Nur Azizah | Humaniora

PEMERINTAH berencana memulangkan 74 WNI di kapal Diamond Princess dari Yokohama, Jepang menggunakan Kapal Rumah Sakit Suharso. Alasan pemerintah menggunakan kapal lantaran dinilai memiliki risiko paling kecil.
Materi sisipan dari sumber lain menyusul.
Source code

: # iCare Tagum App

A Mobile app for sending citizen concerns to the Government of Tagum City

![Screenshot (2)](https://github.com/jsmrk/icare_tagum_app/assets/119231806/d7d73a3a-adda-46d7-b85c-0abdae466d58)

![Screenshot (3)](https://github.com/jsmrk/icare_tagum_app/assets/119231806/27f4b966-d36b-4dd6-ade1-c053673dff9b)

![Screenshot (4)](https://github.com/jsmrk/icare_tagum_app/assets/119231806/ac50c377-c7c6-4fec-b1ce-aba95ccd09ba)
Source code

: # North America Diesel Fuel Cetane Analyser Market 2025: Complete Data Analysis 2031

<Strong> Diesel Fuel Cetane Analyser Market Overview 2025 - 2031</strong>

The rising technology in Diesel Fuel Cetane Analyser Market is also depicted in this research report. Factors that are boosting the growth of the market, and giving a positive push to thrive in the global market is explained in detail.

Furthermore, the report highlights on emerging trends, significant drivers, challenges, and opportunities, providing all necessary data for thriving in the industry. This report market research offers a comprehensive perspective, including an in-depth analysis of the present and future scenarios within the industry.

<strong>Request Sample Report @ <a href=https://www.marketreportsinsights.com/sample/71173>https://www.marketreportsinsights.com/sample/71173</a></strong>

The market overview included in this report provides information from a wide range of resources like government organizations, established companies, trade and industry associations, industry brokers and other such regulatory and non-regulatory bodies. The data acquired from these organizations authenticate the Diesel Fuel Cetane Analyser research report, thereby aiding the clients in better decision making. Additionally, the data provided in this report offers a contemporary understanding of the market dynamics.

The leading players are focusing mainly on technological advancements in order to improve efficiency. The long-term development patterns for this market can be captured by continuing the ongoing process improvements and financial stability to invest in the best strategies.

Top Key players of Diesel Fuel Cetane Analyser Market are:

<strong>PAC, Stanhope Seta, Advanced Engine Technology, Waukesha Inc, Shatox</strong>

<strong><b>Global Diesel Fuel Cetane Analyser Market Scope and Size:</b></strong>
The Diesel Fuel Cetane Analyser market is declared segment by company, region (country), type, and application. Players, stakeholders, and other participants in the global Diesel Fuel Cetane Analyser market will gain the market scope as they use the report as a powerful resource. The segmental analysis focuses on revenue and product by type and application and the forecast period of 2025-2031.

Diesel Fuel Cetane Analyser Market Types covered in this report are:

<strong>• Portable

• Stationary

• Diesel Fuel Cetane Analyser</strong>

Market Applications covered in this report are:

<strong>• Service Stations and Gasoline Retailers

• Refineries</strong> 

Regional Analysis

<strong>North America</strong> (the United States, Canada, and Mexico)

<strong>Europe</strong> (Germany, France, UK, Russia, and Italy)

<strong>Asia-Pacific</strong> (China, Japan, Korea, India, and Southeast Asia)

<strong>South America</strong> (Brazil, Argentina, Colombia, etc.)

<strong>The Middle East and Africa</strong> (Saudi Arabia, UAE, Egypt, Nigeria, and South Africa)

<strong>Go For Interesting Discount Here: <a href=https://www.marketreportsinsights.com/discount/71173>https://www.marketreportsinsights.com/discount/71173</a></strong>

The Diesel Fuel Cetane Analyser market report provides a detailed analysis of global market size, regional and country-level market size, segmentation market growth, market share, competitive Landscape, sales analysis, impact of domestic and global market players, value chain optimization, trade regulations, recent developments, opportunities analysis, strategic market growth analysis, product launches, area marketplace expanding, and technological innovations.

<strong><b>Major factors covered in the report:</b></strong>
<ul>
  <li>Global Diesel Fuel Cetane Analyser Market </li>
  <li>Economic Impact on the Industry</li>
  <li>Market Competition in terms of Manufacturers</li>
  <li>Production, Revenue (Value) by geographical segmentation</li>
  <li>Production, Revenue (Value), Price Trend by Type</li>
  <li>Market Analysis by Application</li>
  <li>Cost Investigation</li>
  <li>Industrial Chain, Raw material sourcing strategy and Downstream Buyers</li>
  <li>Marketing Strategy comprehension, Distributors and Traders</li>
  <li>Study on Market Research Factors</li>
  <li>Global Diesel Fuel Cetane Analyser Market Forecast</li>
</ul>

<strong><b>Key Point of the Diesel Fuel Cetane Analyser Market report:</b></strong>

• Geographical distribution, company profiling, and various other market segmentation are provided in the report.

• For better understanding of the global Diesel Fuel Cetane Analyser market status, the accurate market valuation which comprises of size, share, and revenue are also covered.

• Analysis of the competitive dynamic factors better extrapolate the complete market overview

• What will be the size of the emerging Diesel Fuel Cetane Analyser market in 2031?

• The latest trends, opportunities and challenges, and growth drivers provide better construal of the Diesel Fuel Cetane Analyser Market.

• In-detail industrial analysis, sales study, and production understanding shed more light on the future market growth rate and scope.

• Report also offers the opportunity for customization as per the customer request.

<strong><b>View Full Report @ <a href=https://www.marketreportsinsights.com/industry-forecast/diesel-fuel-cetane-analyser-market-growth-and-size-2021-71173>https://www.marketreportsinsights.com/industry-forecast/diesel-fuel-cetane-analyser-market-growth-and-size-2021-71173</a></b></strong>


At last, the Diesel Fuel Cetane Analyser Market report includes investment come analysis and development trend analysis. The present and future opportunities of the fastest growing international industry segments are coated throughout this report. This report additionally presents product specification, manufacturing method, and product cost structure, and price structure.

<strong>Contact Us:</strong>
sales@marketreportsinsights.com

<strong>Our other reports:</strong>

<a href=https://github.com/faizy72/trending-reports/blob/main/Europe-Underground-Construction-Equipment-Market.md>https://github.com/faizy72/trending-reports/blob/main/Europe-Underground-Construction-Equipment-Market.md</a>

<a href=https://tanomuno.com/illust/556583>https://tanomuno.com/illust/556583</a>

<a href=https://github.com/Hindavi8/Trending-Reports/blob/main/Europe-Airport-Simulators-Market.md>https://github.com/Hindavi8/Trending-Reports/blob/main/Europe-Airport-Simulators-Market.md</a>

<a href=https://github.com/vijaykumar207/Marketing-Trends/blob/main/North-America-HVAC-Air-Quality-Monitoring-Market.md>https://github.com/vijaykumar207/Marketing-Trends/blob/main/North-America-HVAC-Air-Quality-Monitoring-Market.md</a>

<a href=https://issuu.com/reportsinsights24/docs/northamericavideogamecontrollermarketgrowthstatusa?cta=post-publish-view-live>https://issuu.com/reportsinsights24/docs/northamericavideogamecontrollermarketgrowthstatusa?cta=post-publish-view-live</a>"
"Kita atur supaya dia dapat sarana karantina yang baik dan ini kan yang risikonya paling kecil. Mudah-mudahan semuanya bisa melalui masa karantina dengan baik, dengan sehat, makanya kita gunakan kapal," kata Menteri Kesehatan Terawan Agus Putranto di Istana Negara, Senin (24/2).

Terawan mengatakan pertimbangan kesehatan lebih penting dan harus diutamakan. Namun, Indonesia masih menunggu keputusan dari Pemerintah Jepang.

"Supaya ndak menimbulkan (masalah). Jadi, pertimbangan medis itu harus sangat dipertimbangkan dengan baik, tidak boleh emosional. Harus satu demi satu, demi keselamatan seluruh bangsa dan negara karena kita masih dalam zona green zone," ungkap Terawan.

Baca juga: 270 WNI di Kapal Diduga Terinfeksi Korona, Kemenkes: Kita Jemput!

Terawan menyampaikan pemerintah bakal segera bergerak usai negosiasi berhasil. Kendati belum diputuskan, Indonesia telah mengirim KRI Suharso, pekan lalu.

"Kita terus bernegosiasi dengan Jepang mengenai upaya, teknik yang paling baik untuk bisa mengeluarkan mereka. Harus dengan semua cara jangan semaunya sendiri," pungkas dia.

Terdapat 78 WNI ABK dalam kapal Diamond Princess. Empat di antara mereka positif COVID-19. Mereka dinyatakan positif usai menjalani masa karantina.

Sementara, Amerika Serikat (AS0 telah mengevakuasi dan memulangkan ratusan warga mereka dari kapal pesiar Diamond Princess di perairan Yokohama, Jepang, Senin (17/2). Pemulangan dilakukan saat jumlah korban tewas akibat virus korona COVID-19 mendekati 1.800 orang.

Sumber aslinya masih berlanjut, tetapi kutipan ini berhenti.